This README file contains a brief description of each of the files in the /wiki_data directory. This data was collected from Wikipedia on September 23, 2009 using a web crawler. 

sb_train_wid.txt
A vector whose entries are the word i.d.s for the word tokens in the train set. 

sb_train_did.txt
A vector whose entries are the document i.d.s for the word tokens in the train set. There are 416 training documents numbered from 1 to 416.

sb_test_wid.txt
A vector whose entries are the word i.d.s for the word tokens in the test set.

sb_test_did.txt
A vector whose entries are the document i.d.s for the word tokens in the test set.
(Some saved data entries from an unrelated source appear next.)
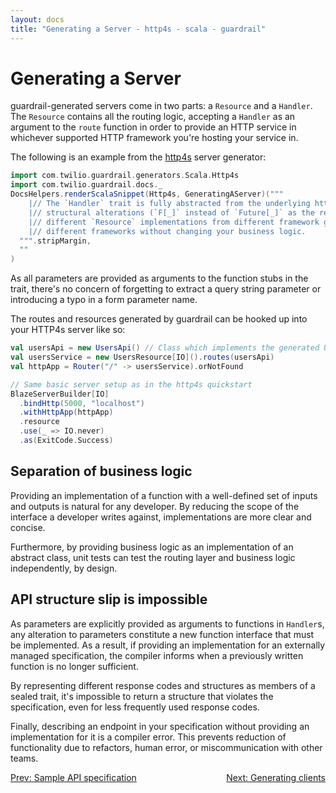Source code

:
 ```yaml
---
layout: docs
title: "Generating a Server - http4s - scala - guardrail"
---
```


Generating a Server
===================

guardrail-generated servers come in two parts: a `Resource` and a `Handler`. The `Resource` contains all the routing logic, accepting a `Handler` as an argument to the `route` function in order to provide an HTTP service in whichever supported HTTP framework you're hosting your service in.

The following is an example from the [http4s](https://github.com/http4s/http4s) server generator:

```scala mdoc:passthrough
import com.twilio.guardrail.generators.Scala.Http4s
import com.twilio.guardrail.docs._
DocsHelpers.renderScalaSnippet(Http4s, GeneratingAServer)("""
    |// The `Handler` trait is fully abstracted from the underlying http framework. As a result, with the exception of some
    |// structural alterations (`F[_]` instead of `Future[_]` as the return type) the same handlers can be used with
    |// different `Resource` implementations from different framework generators. This permits greater compatibility between
    |// different frameworks without changing your business logic.
  """.stripMargin,
  ""
)
```

As all parameters are provided as arguments to the function stubs in the trait, there's no concern of forgetting to extract a query string parameter or introducing a typo in a form parameter name.

The routes and resources generated by guardrail can be hooked up into your HTTP4s server like so:

```scala
val usersApi = new UsersApi() // Class which implements the generated UsersHandler from guardrail
val usersService = new UsersResource[IO]().routes(usersApi)
val httpApp = Router("/" -> usersService).orNotFound

// Same basic server setup as in the http4s quickstart
BlazeServerBuilder[IO]
  .bindHttp(5000, "localhost")
  .withHttpApp(httpApp)
  .resource
  .use(_ => IO.never)
  .as(ExitCode.Success)
```

Separation of business logic
----------------------------

Providing an implementation of a function with a well-defined set of inputs and outputs is natural for any developer. By reducing the scope of the interface a developer writes against, implementations are more clear and concise.

Furthermore, by providing business logic as an implementation of an abstract class, unit tests can test the routing layer and business logic independently, by design.

API structure slip is impossible
--------------------------------

As parameters are explicitly provided as arguments to functions in `Handler`s, any alteration to parameters constitute a new function interface that must be implemented. As a result, if providing an implementation for an externally managed specification, the compiler informs when a previously written function is no longer sufficient.

By representing different response codes and structures as members of a sealed trait, it's impossible to return a structure that violates the specification, even for less frequently used response codes.

Finally, describing an endpoint in your specification without providing an implementation for it is a compiler error. This prevents reduction of functionality due to refactors, human error, or miscommunication with other teams.

<span style="float: left">[Prev: Sample API specification](sample-api-specification)</span>
<span style="float: right">[Next: Generating clients](generating-clients)</span>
There are 104 training documents numbered from 1 to 104.

test_document_indices.txt
A vector whose entries are the global i.d.s for the documents assigned to the test set. The nth entry is the global document i.d. for the nth test document. These global document i.d.s align with the titles in the file titles.Machine_learning.txt

train_document_indices.txt
A vector whose entries are the global i.d.s for the documents assigned to the training set. The nth entry is the global document i.d. for the nth training document. These global document i.d.s align with the titles in the file titles.Machine_learning.txt

titles.Machine_learning.txt
The titles of the Wikipedia articles.

vocab.txt
The words in the vocabulary. 

Wikipedia-20090923220021.xml
The full text of the Wikipedia articles.